** Data records follows **

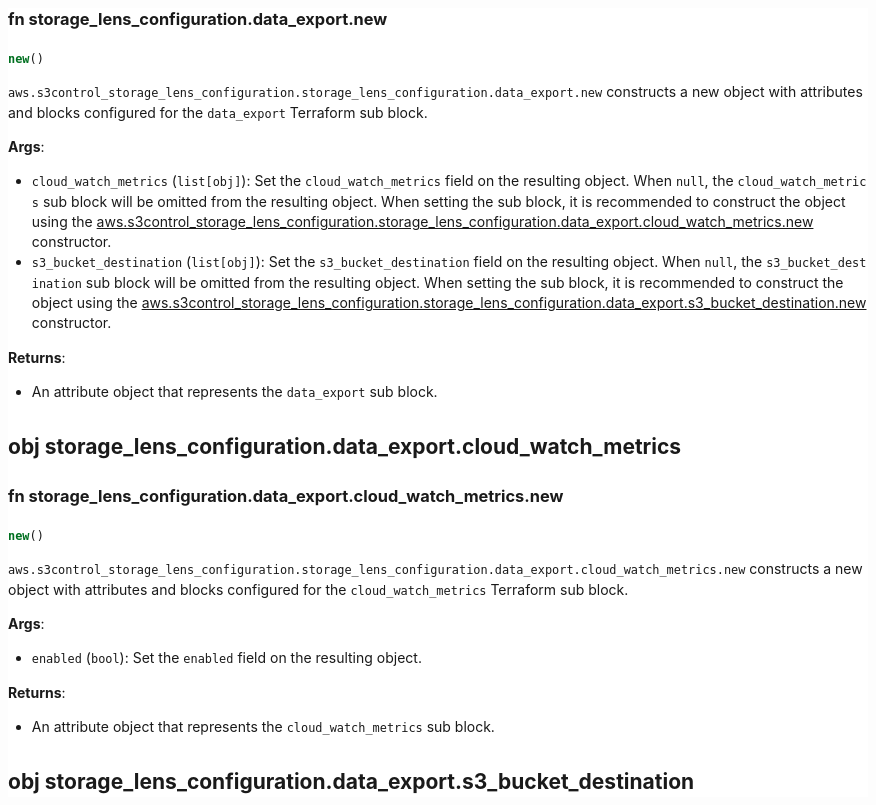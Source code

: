 ### fn storage_lens_configuration.data_export.new

```ts
new()
```


`aws.s3control_storage_lens_configuration.storage_lens_configuration.data_export.new` constructs a new object with attributes and blocks configured for the `data_export`
Terraform sub block.



**Args**:
  - `cloud_watch_metrics` (`list[obj]`): Set the `cloud_watch_metrics` field on the resulting object. When `null`, the `cloud_watch_metrics` sub block will be omitted from the resulting object. When setting the sub block, it is recommended to construct the object using the [aws.s3control_storage_lens_configuration.storage_lens_configuration.data_export.cloud_watch_metrics.new](#fn-storage_lens_configurationstorage_lens_configurationcloud_watch_metricsnew) constructor.
  - `s3_bucket_destination` (`list[obj]`): Set the `s3_bucket_destination` field on the resulting object. When `null`, the `s3_bucket_destination` sub block will be omitted from the resulting object. When setting the sub block, it is recommended to construct the object using the [aws.s3control_storage_lens_configuration.storage_lens_configuration.data_export.s3_bucket_destination.new](#fn-storage_lens_configurationstorage_lens_configurations3_bucket_destinationnew) constructor.

**Returns**:
  - An attribute object that represents the `data_export` sub block.


## obj storage_lens_configuration.data_export.cloud_watch_metrics



### fn storage_lens_configuration.data_export.cloud_watch_metrics.new

```ts
new()
```


`aws.s3control_storage_lens_configuration.storage_lens_configuration.data_export.cloud_watch_metrics.new` constructs a new object with attributes and blocks configured for the `cloud_watch_metrics`
Terraform sub block.



**Args**:
  - `enabled` (`bool`): Set the `enabled` field on the resulting object.

**Returns**:
  - An attribute object that represents the `cloud_watch_metrics` sub block.


## obj storage_lens_configuration.data_export.s3_bucket_destination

** End of Data records **

= Task goal =
The expected result is every line above containing the string "that".

= Answer box =
  - An attribute object that represents the `data_export` sub block.
  - An attribute object that represents the `cloud_watch_metrics` sub block.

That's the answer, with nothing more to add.